Shri Hanuman, who should have been riding the airway from the Himalaya to the Sri Lankan coast on a search and rescue mission, today stands perplexed at a busy north-Delhi intersection. Sita’s distress is forgotten as the 175 foot brick-and-cement figure straddles the Pusa Road roundabout next to Karol Bagh, unused even after all these years to the traffic.
It is actually a statue, this humongous figure, a gigantic equivalent to the ‘monkey god’ images that sprouted all over north India along with the rising tide of political Hindutva in the early 1990s. Work began on the Karol Bagh Hanuman in 1991, but immediately the structure was encased in bamboo scaffolding as a design flaw was discovered which could have sent him crashing to the ground in undeserved ignominy.

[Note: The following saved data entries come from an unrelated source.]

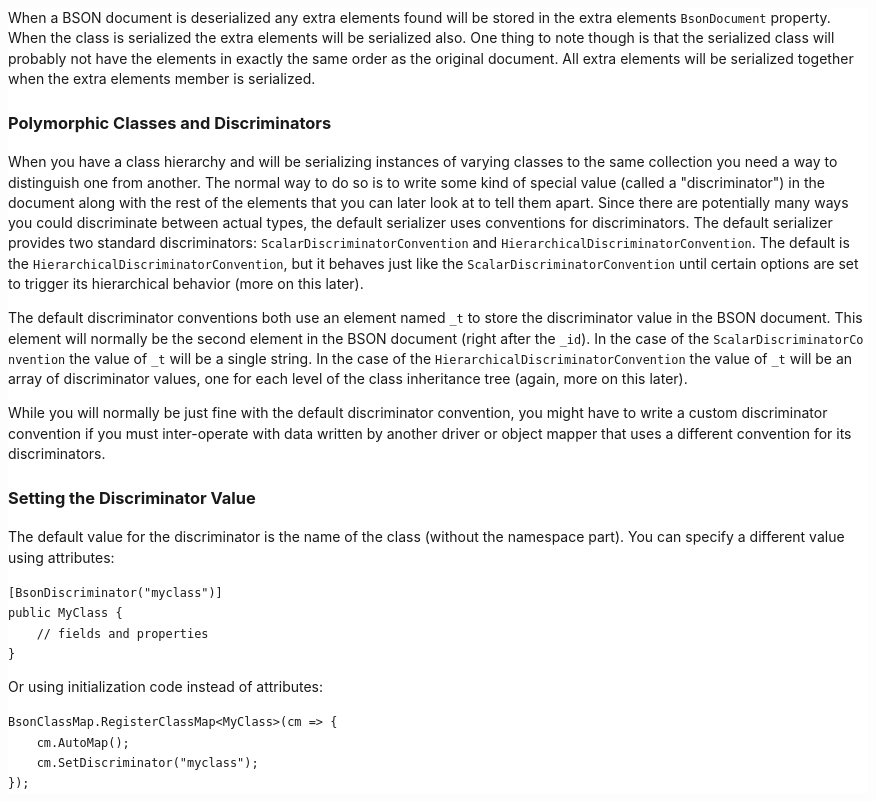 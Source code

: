 When a BSON document is deserialized any extra elements found will be
stored in the extra elements `BsonDocument` property. When the class is
serialized the extra elements will be serialized also. One thing to note
though is that the serialized class will probably not have the elements
in exactly the same order as the original document. All extra elements
will be serialized together when the extra elements member is
serialized.

### Polymorphic Classes and Discriminators

When you have a class hierarchy and will be serializing instances of
varying classes to the same collection you need a way to distinguish one
from another. The normal way to do so is to write some kind of special
value (called a "discriminator") in the document along with the rest of
the elements that you can later look at to tell them apart. Since there
are potentially many ways you could discriminate between actual types,
the default serializer uses conventions for discriminators. The default
serializer provides two standard discriminators:
`ScalarDiscriminatorConvention` and
`HierarchicalDiscriminatorConvention`. The default is the
`HierarchicalDiscriminatorConvention`, but it behaves just like the
`ScalarDiscriminatorConvention` until certain options are set to trigger
its hierarchical behavior (more on this later).

The default discriminator conventions both use an element named `_t` to
store the discriminator value in the BSON document. This element will
normally be the second element in the BSON document (right after the
`_id`). In the case of the `ScalarDiscriminatorConvention` the value of
`_t` will be a single string. In the case of the
`HierarchicalDiscriminatorConvention` the value of `_t` will be an array
of discriminator values, one for each level of the class inheritance
tree (again, more on this later).

While you will normally be just fine with the default discriminator
convention, you might have to write a custom discriminator convention if
you must inter-operate with data written by another driver or object
mapper that uses a different convention for its discriminators.

### Setting the Discriminator Value

The default value for the discriminator is the name of the class
(without the namespace part). You can specify a different value using
attributes:

``` {.sourceCode .csharp}
[BsonDiscriminator("myclass")]
public MyClass {
    // fields and properties
}
```

Or using initialization code instead of attributes:

``` {.sourceCode .csharp}
BsonClassMap.RegisterClassMap<MyClass>(cm => {
    cm.AutoMap();
    cm.SetDiscriminator("myclass");
});
```
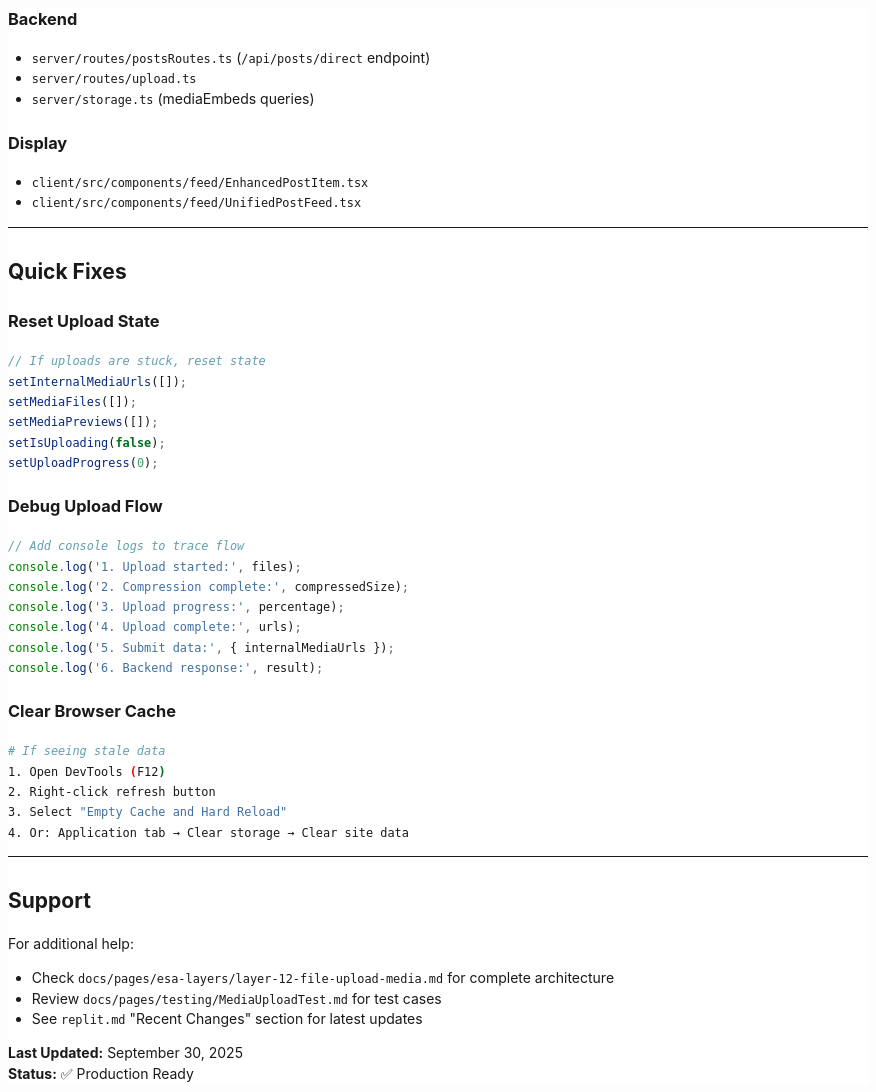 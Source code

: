 ### Backend
- `server/routes/postsRoutes.ts` (`/api/posts/direct` endpoint)
- `server/routes/upload.ts`
- `server/storage.ts` (mediaEmbeds queries)

### Display
- `client/src/components/feed/EnhancedPostItem.tsx`
- `client/src/components/feed/UnifiedPostFeed.tsx`

---

## Quick Fixes

### Reset Upload State
```typescript
// If uploads are stuck, reset state
setInternalMediaUrls([]);
setMediaFiles([]);
setMediaPreviews([]);
setIsUploading(false);
setUploadProgress(0);
```

### Debug Upload Flow
```typescript
// Add console logs to trace flow
console.log('1. Upload started:', files);
console.log('2. Compression complete:', compressedSize);
console.log('3. Upload progress:', percentage);
console.log('4. Upload complete:', urls);
console.log('5. Submit data:', { internalMediaUrls });
console.log('6. Backend response:', result);
```

### Clear Browser Cache
```bash
# If seeing stale data
1. Open DevTools (F12)
2. Right-click refresh button
3. Select "Empty Cache and Hard Reload"
4. Or: Application tab → Clear storage → Clear site data
```

---

## Support

For additional help:
- Check `docs/pages/esa-layers/layer-12-file-upload-media.md` for complete architecture
- Review `docs/pages/testing/MediaUploadTest.md` for test cases
- See `replit.md` "Recent Changes" section for latest updates

**Last Updated:** September 30, 2025  
**Status:** ✅ Production Ready
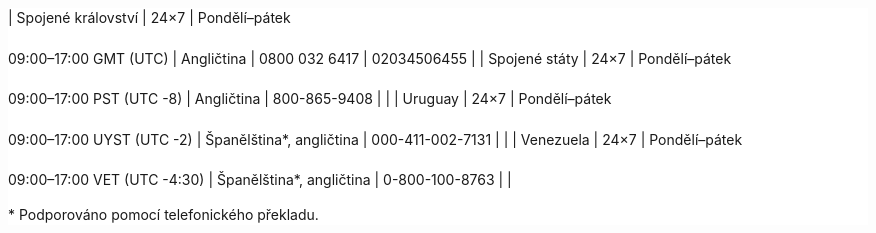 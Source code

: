 |   Spojené království    |                        24×7                         |    Pondělí–pátek<br /><br />09:00–17:00 GMT (UTC)    |                     Angličtina                     |                                                                     0800 032 6417                                                                      |                                                                          02034506455                                                                          |
|    Spojené státy    |                        24×7                         |  Pondělí–pátek<br /><br />09:00–17:00 PST (UTC -8)   |                     Angličtina                     |                                                                      800-865-9408                                                                      |                                                                                                                                                               |
|       Uruguay       |                        24×7                         |  Pondělí–pátek<br /><br />09:00–17:00 UYST (UTC -2)  |              Španělština&#42;, angličtina              |                                                                    000-411-002-7131                                                                    |                                                                                                                                                               |
|      Venezuela      |                        24×7                         | Pondělí–pátek<br /><br />09:00–17:00 VET (UTC -4:30) |              Španělština&#42;, angličtina              |                                                                     0-800-100-8763                                                                     |                                                                                                                                                               |

&#42; Podporováno pomocí telefonického překladu.
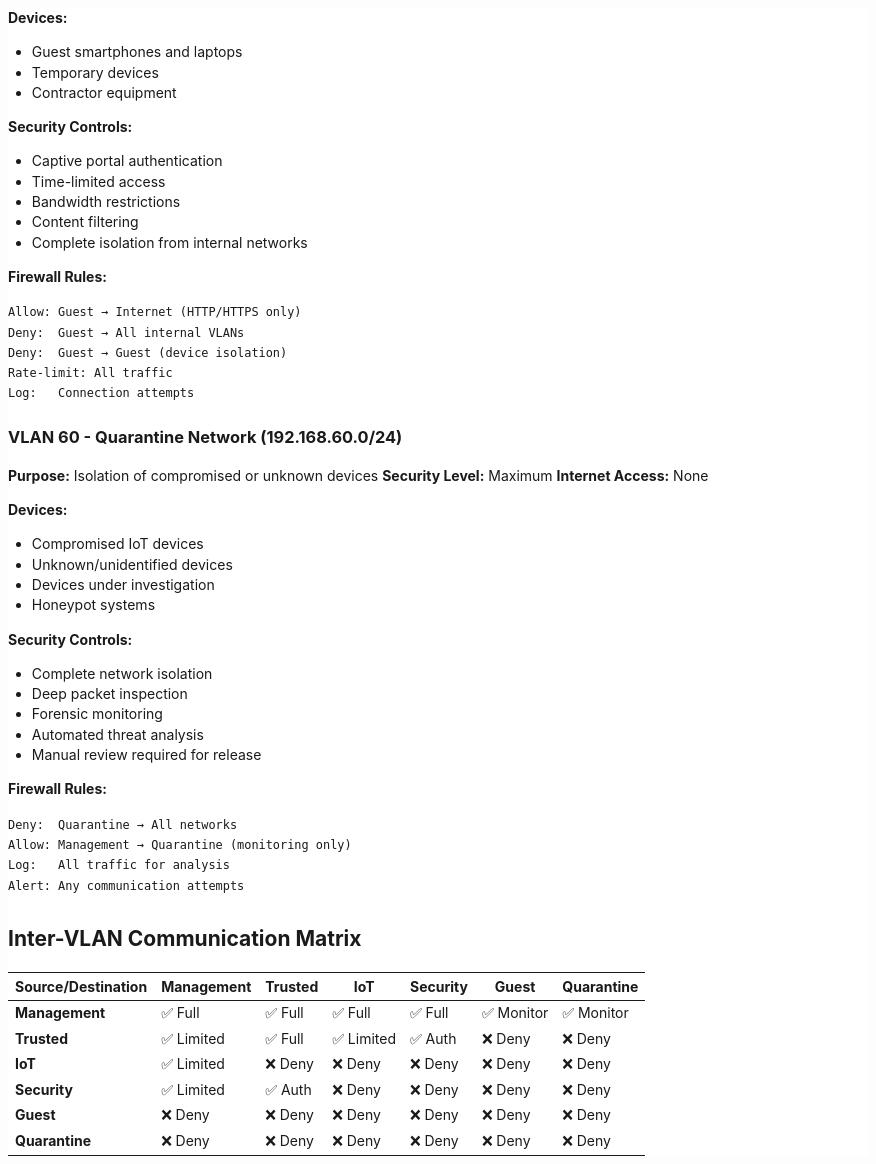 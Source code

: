**Devices:**
- Guest smartphones and laptops
- Temporary devices
- Contractor equipment

**Security Controls:**
- Captive portal authentication
- Time-limited access
- Bandwidth restrictions
- Content filtering
- Complete isolation from internal networks

**Firewall Rules:**
```
Allow: Guest → Internet (HTTP/HTTPS only)
Deny:  Guest → All internal VLANs
Deny:  Guest → Guest (device isolation)
Rate-limit: All traffic
Log:   Connection attempts
```

### VLAN 60 - Quarantine Network (192.168.60.0/24)

**Purpose:** Isolation of compromised or unknown devices
**Security Level:** Maximum
**Internet Access:** None

**Devices:**
- Compromised IoT devices
- Unknown/unidentified devices
- Devices under investigation
- Honeypot systems

**Security Controls:**
- Complete network isolation
- Deep packet inspection
- Forensic monitoring
- Automated threat analysis
- Manual review required for release

**Firewall Rules:**
```
Deny:  Quarantine → All networks
Allow: Management → Quarantine (monitoring only)
Log:   All traffic for analysis
Alert: Any communication attempts
```

## Inter-VLAN Communication Matrix

| Source/Destination | Management | Trusted | IoT | Security | Guest | Quarantine |
|-------------------|------------|---------|-----|----------|-------|------------|
| **Management**    | ✅ Full    | ✅ Full | ✅ Full | ✅ Full | ✅ Monitor | ✅ Monitor |
| **Trusted**       | ✅ Limited | ✅ Full | ✅ Limited | ✅ Auth | ❌ Deny | ❌ Deny |
| **IoT**           | ✅ Limited | ❌ Deny | ❌ Deny | ❌ Deny | ❌ Deny | ❌ Deny |
| **Security**      | ✅ Limited | ✅ Auth | ❌ Deny | ❌ Deny | ❌ Deny | ❌ Deny |
| **Guest**         | ❌ Deny    | ❌ Deny | ❌ Deny | ❌ Deny | ❌ Deny | ❌ Deny |
| **Quarantine**    | ❌ Deny    | ❌ Deny | ❌ Deny | ❌ Deny | ❌ Deny | ❌ Deny |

And so there he has stood all these years, the scaffolding taken off only when the termite-weakened bamboo has had to be replaced.
Recently, some more scaffolding was added. Suraj Kumar, trustee of the temple that lies at the statue’s base, says stronger buttresses were required so that the arms of Shri Hanuman, weighing 400 kilos each, could be attached to the body. All these years, he had been without the upper limbs.
At its base, the structure straddles the cavernous mouth of a demon that you enter by walking on what seems to be the tongue. Inside are a variety of deities, including Shiva, Kali and Krishna. A Sai Baba was also found. There are two stories to the temple and the legs of the deity start their journey upwards from the second floor.
While Shri Hanuman remains ensnared by scaffolding, a Delhi Metro line has come up right under his chin. The line is to become operational in a few months, and there is no saying what the train’s rumbling reverberations will do to the hefty deity. If we were he, we would be praying to Lord Ram.